Manuel permanece quieto, roza el silencio.  Sus labios amordazados por las penas no saben atravesar el camino de espinas que conduce desde su soledad a la tristeza de su esposa. La escucha deslizarse suavemente por las baldosas y la acompaña hasta que cruza la puerta. Sólo entonces baja de la cama a desgano, recoge los restos de la noche. Sueños mojados, difusos, resbalan por sus piernas y buscan salida a través del desagüe. De vuelta a la habitación estira las decepciones de las sábanas, acomoda las almohadas y diseña sobre el lecho una pareja perfecta donde no caben sus vidas.

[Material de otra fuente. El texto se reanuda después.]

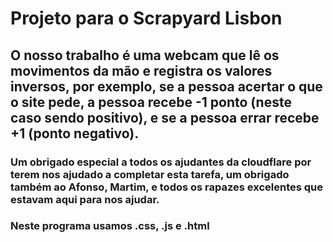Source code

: # Projeto para o Scrapyard Lisbon
## O nosso trabalho é uma webcam que lê os movimentos da mão e registra os valores inversos, por exemplo, se a pessoa acertar o que o site pede, a pessoa recebe -1 ponto (neste caso sendo positivo), e se a pessoa errar recebe +1 (ponto negativo).
### Um obrigado especial a todos os ajudantes da cloudflare por terem nos ajudado a completar esta tarefa, um obrigado também ao Afonso, Martim, e todos os rapazes excelentes que estavam aqui para nos ajudar.
### Neste programa usamos .css, .js e .html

Ella le espera en la cocina con un pocillo de agua dulce y dos arepas sobre la hornilla. Manuel repasa sus argumentos, retira el polvo de las palabras borrosas con que supo excusarse la primera vez y que ahora cuelgan desvencijadas por diversos rincones de la casa. Hecha un poco de luz sobre los recuerdos. La memoria rebobina imágenes en un intento por darle coherencia al tiempo. Deja que la saliva lubrique su garganta y prepara la voz para decir la única frase que rompe la monotonía cada mañana a las seis en punto. Buen día, Susana. No hay respuesta.


¡Libertad... para pensar!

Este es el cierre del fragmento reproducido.